Chapter 9 Inner Space

p254 paragraph 3 "Yet there is no intelligent force to guide the strand of a protein into its folded native state. Rather, the amino acid sequence in the protein's chain contains the encoded information needed for its proper folding: the protein comes with its own assembly instructions. The blind forces of physics and chemistry are enough to direct the folding process, when the protein is in water. .. Implicit in the information programmed into the protein chain is the instruction 'Fold carefully in water.'" In this paragraph he makes clear his aversion to teleology. This paragraph is a worldview paragraph, a statement of faith.

p255 Deals with the mysteries of how water interacts inside the cell

p256 "Bound water" and "free water" as first step, then into the complexity of secondary interactions.

p258-9 Ions as structure makers or structure breakers of the surrounding water. Franz Hofmeister series of salts in terms of their increase of solubility of proteins. Diagram and discussion of sugar solubility.

p260 Methane in water - decrease in energy, but decrease in entropy, so not very soluble.

p261-262 Blocking methane pipes when water is present with crystalline matrices of methane and water - gas-hydrates.

p262 Entropy role in hydrophobic environment - Kauzman's model "origin of hydrophobic attraction and clustering must lie with the entropy of hydration" "arises from the preference for maximal disorder" Interesting context for studying entropy in such interactions, but Kauzman's model has shortcomings

p263 Other possibilities for hydrophobic nature - still some mysteries.

p264-5 More discussion of the mysteries of water near hydrophobic surfaces - complicated discussion of what comes to be called "drying" between two hydrophobic surfaces.

p266 cites Henderson's "fitness" from 1913.

p267 "water wires" to conduct H

p268 In the crowded interior of the cell, water molecules contribute to exquisite fine-tuning of binding interactions of proteins.

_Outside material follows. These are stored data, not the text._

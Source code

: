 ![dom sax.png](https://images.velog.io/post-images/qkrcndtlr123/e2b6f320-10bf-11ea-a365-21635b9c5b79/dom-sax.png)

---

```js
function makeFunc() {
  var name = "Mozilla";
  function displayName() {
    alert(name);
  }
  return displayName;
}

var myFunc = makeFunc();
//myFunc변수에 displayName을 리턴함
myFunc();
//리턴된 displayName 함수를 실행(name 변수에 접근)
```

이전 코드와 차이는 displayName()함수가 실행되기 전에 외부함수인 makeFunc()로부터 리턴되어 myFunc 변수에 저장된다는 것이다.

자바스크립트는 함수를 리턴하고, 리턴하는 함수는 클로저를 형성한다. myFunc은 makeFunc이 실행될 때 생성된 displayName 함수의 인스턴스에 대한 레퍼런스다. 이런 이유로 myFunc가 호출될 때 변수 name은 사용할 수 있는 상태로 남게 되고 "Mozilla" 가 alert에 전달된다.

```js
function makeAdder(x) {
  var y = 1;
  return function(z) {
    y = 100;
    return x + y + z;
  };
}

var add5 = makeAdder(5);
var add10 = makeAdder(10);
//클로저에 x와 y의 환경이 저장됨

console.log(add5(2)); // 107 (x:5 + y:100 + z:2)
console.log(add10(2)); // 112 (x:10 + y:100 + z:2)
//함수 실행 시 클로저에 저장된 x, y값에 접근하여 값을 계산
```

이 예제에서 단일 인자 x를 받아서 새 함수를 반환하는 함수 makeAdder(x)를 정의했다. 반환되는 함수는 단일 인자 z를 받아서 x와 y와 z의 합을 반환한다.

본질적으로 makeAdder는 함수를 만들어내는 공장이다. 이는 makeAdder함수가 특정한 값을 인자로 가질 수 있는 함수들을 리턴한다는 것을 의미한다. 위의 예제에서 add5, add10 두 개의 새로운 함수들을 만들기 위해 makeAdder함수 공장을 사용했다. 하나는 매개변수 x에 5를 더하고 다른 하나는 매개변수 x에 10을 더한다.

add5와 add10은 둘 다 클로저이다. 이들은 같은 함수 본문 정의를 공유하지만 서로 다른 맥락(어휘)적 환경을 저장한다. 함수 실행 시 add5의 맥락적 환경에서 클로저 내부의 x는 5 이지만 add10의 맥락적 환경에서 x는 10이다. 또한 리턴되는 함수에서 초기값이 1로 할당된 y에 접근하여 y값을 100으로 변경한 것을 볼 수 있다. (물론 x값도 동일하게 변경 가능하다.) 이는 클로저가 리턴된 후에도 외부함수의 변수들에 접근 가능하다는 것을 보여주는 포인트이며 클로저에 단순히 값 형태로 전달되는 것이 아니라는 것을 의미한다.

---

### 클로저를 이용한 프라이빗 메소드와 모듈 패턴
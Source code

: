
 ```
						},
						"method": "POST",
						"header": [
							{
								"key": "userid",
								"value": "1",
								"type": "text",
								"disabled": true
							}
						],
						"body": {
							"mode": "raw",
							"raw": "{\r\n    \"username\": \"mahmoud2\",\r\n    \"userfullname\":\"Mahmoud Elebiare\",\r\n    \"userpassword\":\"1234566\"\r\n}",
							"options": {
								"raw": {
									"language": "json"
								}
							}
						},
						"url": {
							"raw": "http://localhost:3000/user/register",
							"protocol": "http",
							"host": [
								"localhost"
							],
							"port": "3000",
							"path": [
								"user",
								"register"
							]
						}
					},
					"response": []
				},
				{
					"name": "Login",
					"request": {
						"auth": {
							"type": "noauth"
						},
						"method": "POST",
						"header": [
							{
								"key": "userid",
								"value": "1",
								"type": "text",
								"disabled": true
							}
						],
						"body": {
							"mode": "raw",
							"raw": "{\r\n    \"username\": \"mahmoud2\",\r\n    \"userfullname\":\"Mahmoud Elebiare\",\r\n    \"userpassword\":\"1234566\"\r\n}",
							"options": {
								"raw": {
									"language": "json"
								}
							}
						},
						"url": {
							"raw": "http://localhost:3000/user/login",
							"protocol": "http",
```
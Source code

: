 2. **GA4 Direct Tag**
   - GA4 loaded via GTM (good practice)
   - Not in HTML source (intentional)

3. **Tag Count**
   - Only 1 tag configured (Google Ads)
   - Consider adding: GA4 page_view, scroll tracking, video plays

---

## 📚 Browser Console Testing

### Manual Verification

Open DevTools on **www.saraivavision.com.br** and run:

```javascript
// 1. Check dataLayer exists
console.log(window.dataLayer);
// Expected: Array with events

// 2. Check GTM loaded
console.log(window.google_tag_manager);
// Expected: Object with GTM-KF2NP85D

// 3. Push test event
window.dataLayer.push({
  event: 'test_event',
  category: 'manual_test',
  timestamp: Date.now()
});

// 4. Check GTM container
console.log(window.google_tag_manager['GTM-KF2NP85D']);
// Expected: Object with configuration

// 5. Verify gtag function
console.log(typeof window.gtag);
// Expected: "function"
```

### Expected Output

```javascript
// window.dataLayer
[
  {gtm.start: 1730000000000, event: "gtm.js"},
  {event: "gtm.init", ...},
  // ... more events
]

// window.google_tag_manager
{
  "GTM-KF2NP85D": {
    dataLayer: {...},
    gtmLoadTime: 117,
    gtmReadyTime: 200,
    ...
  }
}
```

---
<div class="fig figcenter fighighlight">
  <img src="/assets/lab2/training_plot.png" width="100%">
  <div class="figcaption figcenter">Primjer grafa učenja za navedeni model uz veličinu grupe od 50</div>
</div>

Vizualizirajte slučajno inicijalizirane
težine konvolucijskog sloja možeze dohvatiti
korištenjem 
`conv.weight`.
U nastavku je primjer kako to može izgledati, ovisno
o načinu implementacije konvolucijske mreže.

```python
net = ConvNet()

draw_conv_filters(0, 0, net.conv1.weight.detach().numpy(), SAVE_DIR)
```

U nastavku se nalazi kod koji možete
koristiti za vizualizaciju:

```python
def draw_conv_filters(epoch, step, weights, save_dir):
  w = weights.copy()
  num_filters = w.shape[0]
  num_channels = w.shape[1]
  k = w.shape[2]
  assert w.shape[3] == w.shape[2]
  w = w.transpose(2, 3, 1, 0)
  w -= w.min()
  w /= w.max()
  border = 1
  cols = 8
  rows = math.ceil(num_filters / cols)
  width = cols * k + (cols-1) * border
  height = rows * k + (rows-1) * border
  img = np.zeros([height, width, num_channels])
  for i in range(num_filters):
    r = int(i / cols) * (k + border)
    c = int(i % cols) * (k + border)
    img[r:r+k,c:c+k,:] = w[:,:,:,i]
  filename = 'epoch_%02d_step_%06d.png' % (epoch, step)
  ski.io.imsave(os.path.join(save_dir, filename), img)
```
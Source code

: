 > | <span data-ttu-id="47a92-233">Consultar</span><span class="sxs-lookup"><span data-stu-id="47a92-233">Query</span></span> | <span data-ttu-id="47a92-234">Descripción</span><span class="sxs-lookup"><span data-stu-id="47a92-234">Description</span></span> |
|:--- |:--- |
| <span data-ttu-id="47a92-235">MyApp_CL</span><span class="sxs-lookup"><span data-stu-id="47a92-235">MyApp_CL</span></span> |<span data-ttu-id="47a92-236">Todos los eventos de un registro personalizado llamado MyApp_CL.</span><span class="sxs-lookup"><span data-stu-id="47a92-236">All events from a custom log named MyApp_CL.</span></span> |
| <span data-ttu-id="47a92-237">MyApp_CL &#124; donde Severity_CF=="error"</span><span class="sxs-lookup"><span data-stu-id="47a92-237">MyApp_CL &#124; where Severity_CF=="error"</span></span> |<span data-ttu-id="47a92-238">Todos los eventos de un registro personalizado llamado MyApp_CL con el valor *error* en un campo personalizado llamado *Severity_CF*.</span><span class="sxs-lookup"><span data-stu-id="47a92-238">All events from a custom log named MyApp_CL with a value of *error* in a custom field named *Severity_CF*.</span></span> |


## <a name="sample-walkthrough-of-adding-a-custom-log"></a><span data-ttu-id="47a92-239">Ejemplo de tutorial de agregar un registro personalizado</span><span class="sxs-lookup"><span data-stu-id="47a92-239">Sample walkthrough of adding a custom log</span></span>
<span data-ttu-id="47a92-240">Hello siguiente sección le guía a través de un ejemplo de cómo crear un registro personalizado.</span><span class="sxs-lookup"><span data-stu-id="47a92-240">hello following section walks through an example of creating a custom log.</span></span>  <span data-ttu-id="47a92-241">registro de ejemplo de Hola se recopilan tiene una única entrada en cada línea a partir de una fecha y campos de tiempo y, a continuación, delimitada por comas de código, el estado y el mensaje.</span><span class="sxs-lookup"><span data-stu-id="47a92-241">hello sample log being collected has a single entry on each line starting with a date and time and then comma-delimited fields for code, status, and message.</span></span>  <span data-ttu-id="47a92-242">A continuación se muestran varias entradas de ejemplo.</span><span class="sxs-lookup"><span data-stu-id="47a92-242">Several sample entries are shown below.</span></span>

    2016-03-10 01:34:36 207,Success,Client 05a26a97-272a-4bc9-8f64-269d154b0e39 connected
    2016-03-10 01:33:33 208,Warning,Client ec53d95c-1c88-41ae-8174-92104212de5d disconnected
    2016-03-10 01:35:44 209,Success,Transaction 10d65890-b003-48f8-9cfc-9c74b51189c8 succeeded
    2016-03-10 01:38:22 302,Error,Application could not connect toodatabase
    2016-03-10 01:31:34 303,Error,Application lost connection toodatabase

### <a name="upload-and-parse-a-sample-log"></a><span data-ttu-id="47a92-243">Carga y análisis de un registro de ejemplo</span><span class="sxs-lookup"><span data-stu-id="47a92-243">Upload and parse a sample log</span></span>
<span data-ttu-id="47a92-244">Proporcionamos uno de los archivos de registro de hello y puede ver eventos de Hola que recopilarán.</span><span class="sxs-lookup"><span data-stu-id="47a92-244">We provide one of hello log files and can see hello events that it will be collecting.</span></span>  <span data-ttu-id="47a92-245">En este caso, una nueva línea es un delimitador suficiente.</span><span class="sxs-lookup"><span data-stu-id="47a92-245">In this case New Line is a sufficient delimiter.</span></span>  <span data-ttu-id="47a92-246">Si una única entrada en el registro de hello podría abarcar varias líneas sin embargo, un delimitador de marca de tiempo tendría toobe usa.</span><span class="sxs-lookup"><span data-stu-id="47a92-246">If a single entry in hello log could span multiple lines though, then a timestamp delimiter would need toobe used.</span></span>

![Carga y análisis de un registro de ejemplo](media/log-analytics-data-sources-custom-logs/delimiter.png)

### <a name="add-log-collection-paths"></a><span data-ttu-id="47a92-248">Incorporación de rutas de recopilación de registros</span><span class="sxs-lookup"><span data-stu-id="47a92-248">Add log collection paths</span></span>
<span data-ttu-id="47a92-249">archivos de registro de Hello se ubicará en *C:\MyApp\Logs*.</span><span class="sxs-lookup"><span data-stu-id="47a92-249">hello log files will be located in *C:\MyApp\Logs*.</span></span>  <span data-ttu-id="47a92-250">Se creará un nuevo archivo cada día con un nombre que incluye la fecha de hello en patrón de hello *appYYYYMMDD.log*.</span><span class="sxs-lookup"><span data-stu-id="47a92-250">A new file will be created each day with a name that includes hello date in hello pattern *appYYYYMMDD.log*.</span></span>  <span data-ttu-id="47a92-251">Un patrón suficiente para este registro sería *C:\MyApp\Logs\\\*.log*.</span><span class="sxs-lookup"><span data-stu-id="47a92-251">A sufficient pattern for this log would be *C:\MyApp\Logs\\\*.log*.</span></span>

Chapter 10 Pride, Prejudice and Pathology

p277 Langmuir's criteria for pathological science

p279 Paragraph 2, A little insight into why he would have a worldview of "hard rationalism".

p279 Story of "polywater"

p282 Some of the Russian data

p282-291 Saga of polywater degenerating to "polycrap" and attributed to impurities.

p291 Decries the role of mass media in the polywater controversy. "dawn of scientific disclosure by press release rather by peer-reviewed publication.

Chapter 11 A Drop of Something Stronger

p293-297 A discussion of the dream of the hydrogen economy.

p296 Steam reforming to produce H2

p297 Interesting discussion of current solar power mechanisms, some of which produce hydrogen. Photosynthesis, possibility of genetically engineering hydrogen producers, some cyanobacteria do produce hydrogen.

p298 Fuel cell story with H and O

p301 Paragraph 2, nice paragraph on the difficulties of fusion energy.

p301-306 The cold fusion story.

p304 Muon catalyzed fusion

p307 Recap of Langmuir's criteria for pathological science with cold fusion as the poster child.

p310 Last paragraph, interesting comments on histamine and antihistamines

p310-331 Extensive discussion of Benveniste's dilution experiments. An example of the difficulty of assessing validity of experiments at the limit of detection.

p332 Another list of cautions for "pathological science"

p332-336 More philosophical discussion of water and the cautions against the non-scientific while encouraging investigation.

Epilogue

p340 80% of all diseases and 1/3 of the deaths in developing countries are the result of contaminated water.

p342-344 Chilling story of salinization of agricultural land by irrigation, taking out of production some lands that have been farmed for thousands of years.